В обеденный перерыв, едва только Погарский появился в столовой, очередь расступилась, и все стали кричать:
— Виктор Павлович, проходите вперед! Виктор Павлович, вам без очереди!
— Благодарю, в сущности, мне теперь ничего не нужно, — сказал Погарский и съел бифштекс по-деревенски, салат, блины и выпил кофе с молоком.
После обеденного перерыва к Погарскому пришел предместкома Седельчук. Они не очень ладили, но сейчас Седельчук был вежлив, как дипломат, и внимателен, как врач из платной поликлиники.
— Виктор Павлович, — любезно сказал Седельчук, — если вам нетрудно будет, зайдите в местком, есть интересные путевки, для вас семьдесят пять процентов скидки.
— Если буду жив, зайду, — скорбно вымолвил Погарский.
И грубоватый Седельчук смахнул слезу:
— До ста лет вам жить.
Перед самым концом работы к Погарскому явился Павлик.
— Товарищ Погарский,— отрапортовал он. — Вадим Вадимович приказал отвезти вас домой на его машине.
«Какие милые, чуткие люди», — думал Погарский, покачиваясь на мягком сиденье «Волги» управляющего.

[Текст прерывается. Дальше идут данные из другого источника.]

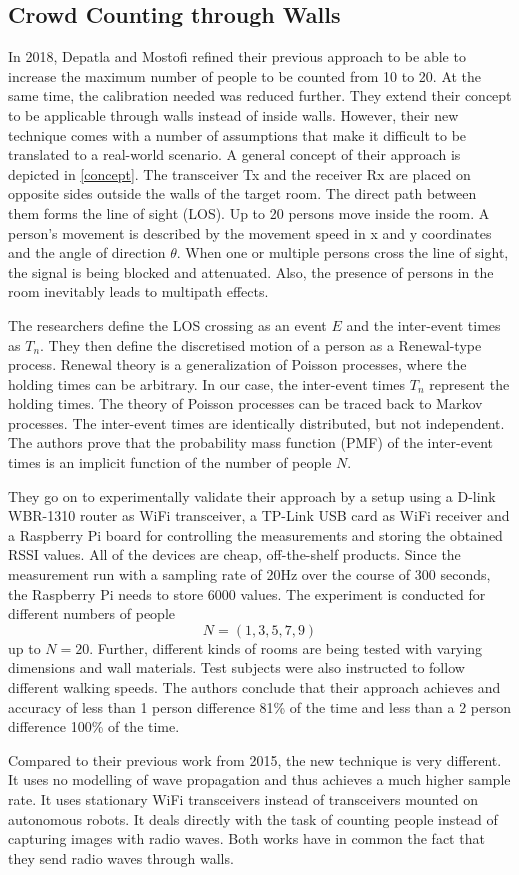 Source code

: \documentclass[conference]{IEEEtran}
\begin{document}
\subsection{Crowd Counting through Walls}
In 2018, Depatla and Mostofi \cite{DepatlaMostofi2018} refined their previous approach to be able to increase the maximum number of people to be counted from 10 to 20. At the same time, the calibration needed was reduced further. They extend their concept to be applicable through walls instead of inside walls. However, their new technique comes with a number of assumptions that make it difficult to be translated to a real-world scenario. A general concept of their approach is depicted in \ref{concept}. The transceiver Tx and the receiver Rx are placed on opposite sides outside the walls of the target room. The direct path between them forms the line of sight (LOS). Up to 20 persons move inside the room. A person's movement is described by the movement speed in x and y coordinates and the angle of direction $\theta$. When one or multiple persons cross the line of sight, the signal is being blocked and attenuated. Also, the presence of persons in the room inevitably leads to multipath effects.


The researchers define the LOS crossing as an event $E$ and the inter-event times as $T_n$. They then define the discretised motion of a person as a Renewal-type process. Renewal theory is a generalization of Poisson processes, where the holding times can be arbitrary. In our case, the inter-event times $T_n$ represent the holding times. The theory of Poisson processes can be traced back to Markov processes. The inter-event times are identically distributed, but not independent. The authors prove that the probability mass function (PMF) of the inter-event times is an implicit function of the number of people $N$.
\par
They go on to experimentally validate their approach by a setup using a D-link WBR-1310 router as WiFi transceiver, a TP-Link USB card as WiFi receiver and a Raspberry Pi board for controlling the measurements and storing the obtained RSSI values. All of the devices are cheap, off-the-shelf products. Since the measurement run with a sampling rate of 20Hz over the course of 300 seconds, the Raspberry Pi needs to store 6000 values. The experiment is conducted for different numbers of people $$N = (1, 3, 5, 7, 9)$$ up to $N=20$. Further, different kinds of rooms are being tested with varying dimensions and wall materials. Test subjects were also instructed to follow different walking speeds. The authors conclude that their approach achieves and accuracy of less than 1 person difference 81\% of the time and less than a 2 person difference 100\% of the time.
\par
Compared to their previous work from 2015, the new technique is very different. It uses no modelling of wave propagation and thus achieves a much higher sample rate. It uses stationary WiFi transceivers instead of transceivers mounted on autonomous robots. It deals directly with the task of counting people instead of capturing images with radio waves. Both works have in common the fact that they send radio waves through walls.
\end{document}
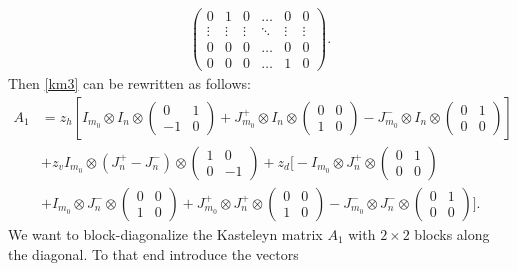 \documentclass[12pt,reqno]{amsart}
\numberwithin{equation}{section}
\begin{document}
\begin{appendix}
\begin{equation}
\begin{aligned}
\begin{pmatrix}
0 & 1 & 0 & \ldots & 0 & 0\\
\vdots & \vdots & \vdots & \ddots & \vdots  & \vdots \\
0 & 0 & 0 & \ldots & 0 & 0 \\
0 & 0 & 0 & \ldots & 1 & 0
\end{pmatrix}.
\end{aligned}
\end{equation}
Then \eqref{km3} can be rewritten as follows:
\begin{equation}\label{km5}
\begin{aligned}
A_1&=z_h\left[I_{m_0}\otimes I_n\otimes
\begin{pmatrix}
0 & 1 \\
-1 & 0
\end{pmatrix}
+J_{m_0}^+\otimes I_n \otimes 
\begin{pmatrix}
0 & 0 \\
1 & 0
\end{pmatrix}
-J_{m_0}^-\otimes I_n \otimes 
\begin{pmatrix}
0 & 1 \\
0 & 0
\end{pmatrix}
\right]\\
&+z_v I_{m_0}\otimes (J_n^+-J_n^-)\otimes \begin{pmatrix}
1 & 0 \\
0 & -1
\end{pmatrix}
+z_d\bigg[-I_{m_0}\otimes J_n^+\otimes \begin{pmatrix}
0 & 1 \\
0 & 0
\end{pmatrix}\\
&+I_{m_0}\otimes J_n^-\otimes \begin{pmatrix}
0 & 0 \\
1 & 0
\end{pmatrix}
+J_{m_0}^+\otimes J_n^+\otimes \begin{pmatrix}
0 & 0 \\
1 & 0
\end{pmatrix}
-J_{m_0}^-\otimes J_n^-\otimes \begin{pmatrix}
0 & 1 \\
0 & 0
\end{pmatrix}
\bigg].
\end{aligned}
\end{equation}
We want to block-diagonalize the Kasteleyn matrix $A_1$ with $2\times 2$ blocks
along the diagonal. To that end introduce the vectors
\begin{equation}\label{km6}

\end{equation}
\end{appendix}
\end{document}
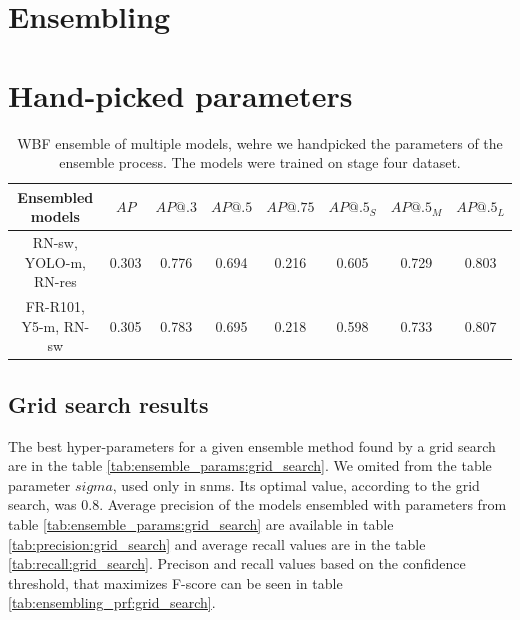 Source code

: \section{Ensembling}
\section{Hand-picked parameters}
\begin{table}[h]
    \begin{tabular}{|c|c|c|c|c|c|c|c|}
        \hline
        Ensembled models      & $AP$  & $AP@.3$ & $AP@.5$ & $AP@.75$ & $AP@.5_S$ & $AP@.5_M$ & $AP@.5_L$ \\ \hline
        RN-sw, YOLO-m, RN-res & 0.303 & 0.776   & 0.694   & 0.216    & 0.605     & 0.729     & 0.803     \\ \hline
        FR-R101, Y5-m, RN-sw  & 0.305 & 0.783   & 0.695   & 0.218    & 0.598     & 0.733     & 0.807     \\ \hline
    \end{tabular}
    \caption{WBF ensemble of multiple models, wehre we handpicked the parameters of the ensemble process. The models were trained on stage four dataset.}
    \label{tab:model_ensembling:handpicked}
\end{table}
\subsection{Grid search results}
The best hyper-parameters for a given ensemble method found by a grid search are in the table \ref{tab:ensemble_params:grid_search}. We omited from the table parameter $sigma$, used only in snms. Its optimal value, according to the grid search, was $0.8$.
Average precision of the models ensembled with parameters from table \ref{tab:ensemble_params:grid_search} are available in table \ref{tab:precision:grid_search} and average recall values are in the table \ref{tab:recall:grid_search}. Precison and recall values based on the confidence threshold, that maximizes F-score can be seen in table \ref{tab:ensembling_prf:grid_search}.

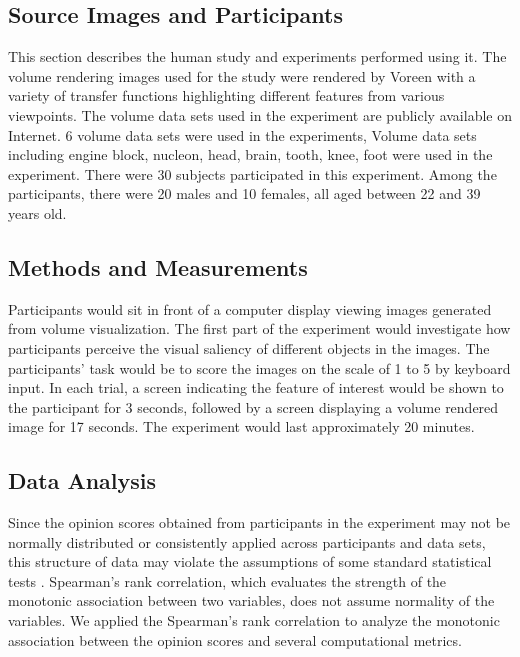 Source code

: \subsection{Source Images and Participants}
This section describes the human study and experiments performed using it.
The volume rendering images used for the study were rendered by Voreen \cite{meyer-spradow_voreen:_2009} with a variety of transfer functions highlighting different features from various viewpoints. The volume data sets used in the experiment are publicly available on Internet.
6 volume data sets were used in the experiments, 
Volume data sets including engine block, nucleon, head, brain, tooth, knee, foot \cite{website:Roettger_volume_2013} \cite{website:Voreen_datasets_2013} were used in the experiment.
There were 30 subjects participated in this experiment. Among the participants, there were 20 males and 10 females, all aged between 22 and 39 years old.

\subsection{Methods and Measurements}
Participants would sit in front of a computer display viewing images generated from volume visualization. The first part of the experiment would investigate how participants perceive the visual saliency of different objects in the images. The participants' task would be to score the images on the scale of 1 to 5 by keyboard input. 
In each trial, a screen indicating the feature of interest would be shown to the participant for 3 seconds, followed by a screen displaying a volume rendered image for 17 seconds.
The experiment would last approximately 20 minutes.

\subsection{Data Analysis}
Since the opinion scores obtained from participants in the experiment may not be normally distributed or consistently applied across participants and data sets, this structure of data may violate the assumptions of some standard statistical tests \cite{cunningham_experimental_2011}.
Spearman's rank correlation, which evaluates the strength of the monotonic association between two variables, does not assume normality of the variables.
We applied the Spearman's rank correlation to analyze the monotonic association between the opinion scores and several computational metrics.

Эта мысль долго не оставляла его, но вечером к ней прибавилась другая. «А почему они такие милые и внимательные? — стал размышлять Погарский. — Наверно, не только потому, что они прочли некролог? А может быть, они что-нибудь заметили во мне? Какие-нибудь следы болезни? Признаки физического разрушения?.. Может быть, и некролог я написал не ради шутки?.. Что-то подсознательное толкнуло меня?..»
Подойдя к зеркалу, он стал внимательно рассматривать свое лицо: зрачки слишком расширены, под глазами коричневые пятна, щеки запали... Раньше никогда этого не было. Да-да, какие-то признаки... Вот и аппетита нет. Ноги плохо держат... Полежать, что ли?..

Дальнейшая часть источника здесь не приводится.